Apple Earnings Beat Forecasts, Easing Wall Street Concerns

Following Apple's (AAPL) release of first-quarter earnings, Wall Street analysts expressed relief as the company outperformed expectations and addressed declining iPhone sales in China.

Apple reported earnings per share of $2.40 on revenue of $124.3 billion, exceeding analysts' estimates of $2.35 EPS and $124.1 billion in revenue. Despite this, iPhone revenue in China fell by 11% year-over-year, with overall China sales declining more than anticipated.

However, Apple CEO Tim Cook attributed this decline to a strategic reduction in shipments to Greater China suppliers, indicating that it did not primarily reflect reduced demand.
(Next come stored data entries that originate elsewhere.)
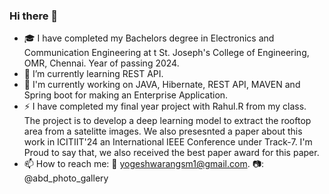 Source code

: ### Hi there 👋
- 🎓 I have completed my Bachelors degree in Electronics and Communication Engineering at t St. Joseph's College of Engineering, OMR, Chennai. Year of passing 2024.
- 🌱 I’m currently learning REST API.
- 🌱 I'm currently working on JAVA, Hibernate, REST API, MAVEN and Spring boot for making an Enterprise Application.
- ⚡ I have completed my final year project with Rahul.R from my class. The project is to develop a deep learning model to extract the rooftop area from a satelitte images. We also presesnted a paper about this work in ICITIIT'24 an International IEEE Conference under Track-7. I'm Proud to say that, we also received the best paper award for this paper.
-  📫 How to reach me: 📧 yogeshwarangsm1@gmail.com.  📷: @abd_photo_gallery
<!--
**YogeshwaranS-ABD/YogeshwaranS-ABD** is a ✨ _special_ ✨ repository because its `README.md` (this file) appears on your GitHub profile.

Here are some ideas to get you started:

- 🔭 I’m currently working on ...
- 🌱 I’m currently learning ...
- 👯 I’m looking to collaborate on ...
- 🤔 I’m looking for help with ...
- 💬 Ask me about ...
- 📫 How to reach me: ...
- 😄 Pronouns: ...
- ⚡ Fun fact: ...
-->
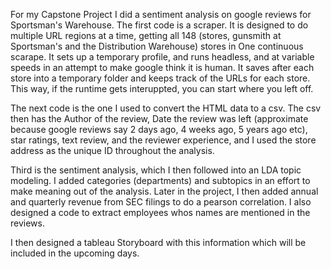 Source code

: For my Capstone Project I did a sentiment analysis on google reviews for Sportsman's Warehouse. The first code is a scraper. It is designed to do multiple URL regions at a time, getting all 148 (stores, gunsmith at Sportsman's and the Distribution Warehouse) stores in
One continuous scarape. It sets up a temporary profile, and runs headless, and at variable speeds in an attempt to make google think it is human. It saves after each store into a temporary folder and keeps track of the URLs for each store. 
This way, if the runtime gets interuppted, you can start where you left off. 

The next code is the one I used to convert the HTML data to a csv. The csv then has the Author of the review, Date the review was left (approximate because google reviews say 2 days ago, 4 weeks ago, 5 years ago etc), star ratings, text review, and the reviewer experience, and I used the store address as the unique ID throughout the analysis. 

Third is the sentiment analysis, which I then followed into an LDA topic modeling. I added categories (departments) and subtopics in an effort to make meaning out of the analysis. Later in the project, I then added annual and quarterly revenue from SEC filings to do a pearson correlation. I also designed a code to extract employees whos names are mentioned in the reviews. 

I then designed a tableau Storyboard with this information which will be included in the upcoming days. 
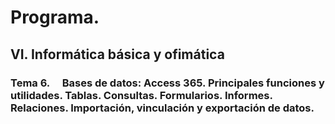 # Programa.
## **VI. Informática básica y ofimática**
### **Tema 6.**     Bases de datos: Access 365. Principales funciones y utilidades. Tablas. Consultas. Formularios. Informes. Relaciones. Importación, vinculación y exportación de datos. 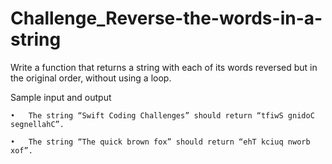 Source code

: # Challenge_Reverse-the-words-in-a-string
Write a function that returns a string with each of its words reversed but in the original order,  without using a loop. 

Sample input and output 

	•	The string “Swift Coding Challenges” should return “tfiwS gnidoC segnellahC”.  
  
	•	The string “The quick brown fox” should return “ehT kciuq nworb xof”. 
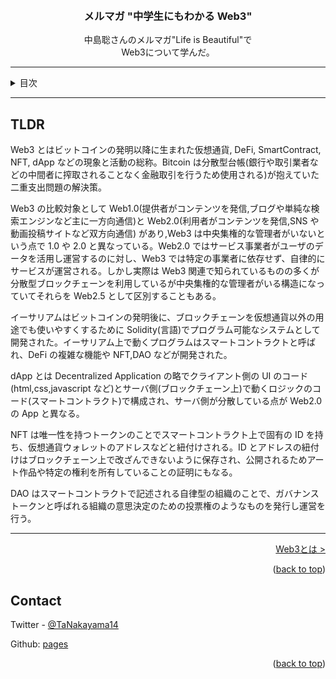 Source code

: <a name="readme-top"></a>

<!-- PROJECT LOGO -->
<br />
<div align="center">
  <!-- <a href="https://github.com/github_username/repo_name">
    <img src="images/logo.png" alt="Logo" width="80" height="80">
  </a> -->

<h3 align="center">メルマガ "中学生にもわかる Web3"</h3>

  <p align="center">
    中島聡さんのメルマガ"Life is Beautiful"で<br>
    Web3について学んだ。
    <br />
  </p>
</div>

---

<!-- TABLE OF CONTENTS -->
<details>
  <summary>目次</summary>
  <ol>
    <li>
      <a href="#tldr">TLDR</a>
    </li>
    <li>
      <a href="what-is-web3">Web3とは</a>
      <ul>
        <li><a href="#">Web3</a></li>
        <li><a href="#">Web2.5</a></li>
        <li><a href="#">Web2.0</a></li>
      </ul>
    </li>
    <li><a href="bitcoin">Bitcoin</a></li>
    <li><a href="ethereum">Ethereum</a></li>
    <li><a href="#">DeFi</a></li>
    <li><a href="#">NFT</a></li>
    <li><a href="#">DAO</a></li>
    <li><a href="#">ファンド(a16z)</a></li>
    <li><a href="#">Web3 学習法</a></li>
    <li><a href="#">感想</a></li>
    <li><a href="#">参照</a></li>
  </ol>
</details>

---

## TLDR

Web3 とはビットコインの発明以降に生まれた仮想通貨, DeFi, SmartContract, NFT, dApp などの現象と活動の総称。Bitcoin は分散型台帳(銀行や取引業者などの中間者に搾取されることなく金融取引を行うため使用される)が抱えていた二重支出問題の解決策。

Web3 の比較対象として Web1.0(提供者がコンテンツを発信,ブログや単純な検索エンジンなど主に一方向通信)と Web2.0(利用者がコンテンツを発信,SNS や動画投稿サイトなど双方向通信) があり,Web3 は中央集権的な管理者がいないという点で 1.0 や 2.0 と異なっている。Web2.0 ではサービス事業者がユーザのデータを活用し運営するのに対し、Web3 では特定の事業者に依存せず、自律的にサービスが運営される。しかし実際は Web3 関連で知られているものの多くが分散型ブロックチェーンを利用しているが中央集権的な管理者がいる構造になっていてそれらを Web2.5 として区別することもある。

イーサリアムはビットコインの発明後に、ブロックチェーンを仮想通貨以外の用途でも使いやすくするために Solidity(言語)でプログラム可能なシステムとして開発された。イーサリアム上で動くプログラムはスマートコントラクトと呼ばれ、DeFi の複雑な機能や NFT,DAO などが開発された。

dApp とは Decentralized Application の略でクライアント側の UI のコード(html,css,javascript など)とサーバ側(ブロックチェーン上)で動くロジックのコード(スマートコントラクト)で構成され、サーバ側が分散している点が Web2.0 の App と異なる。

NFT は唯一性を持つトークンのことでスマートコントラクト上で固有の ID を持ち、仮想通貨ウォレットのアドレスなどと紐付けされる。ID とアドレスの紐付けはブロックチェーン上で改ざんできないように保存され、公開されるためアート作品や特定の権利を所有していることの証明にもなる。

DAO はスマートコントラクトで記述される自律型の組織のことで、ガバナンストークンと呼ばれる組織の意思決定のための投票権のようなものを発行し運営を行う。

---

<p align="right"><a href="./what-is-web3.md">Web3とは ></a></p>

<p align="right">(<a href="#readme-top">back to top</a>)</p>

<!-- CONTACT -->

## Contact

Twitter - [@TaNakayama14](https://twitter.com/TaNakayama14)

Github: [pages](https://github.com/tnakayama256/tnakayama256.github.io)

<p align="right">(<a href="#readme-top">back to top</a>)</p>

<!-- ACKNOWLEDGMENTS -->

<!-- ## Acknowledgments
-   []() -->

<!-- MARKDOWN LINKS & IMAGES -->
<!-- https://www.markdownguide.org/basic-syntax/#reference-style-links -->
Cook also highlighted that iPhone Intelligence contributed to a record number of upgrades, suggesting that sales in China could improve when AI features receive government approval.

Analysts from JPMorgan and Citi maintained a Buy rating for Apple, citing the better-than-expected results and the potential for AI features to drive growth.

Regarding the concerns about AI expenditure raised by a Chinese AI model, Cook emphasized Apple's prudent approach to capital allocation, which has contributed to its strong financial position.

Despite Apple being perceived as lagging behind in the AI race, analysts believe the company's strong ecosystem, hardware capabilities, and focus on privacy make it well-positioned to capitalize on on-device AI advancements.

Apple shares experienced a 3% gain in early trading following the earnings release. Jefferies analyst Edison Lee expressed skepticism about the growth potential of AI services, but most Wall Street analysts remain bullish on the stock.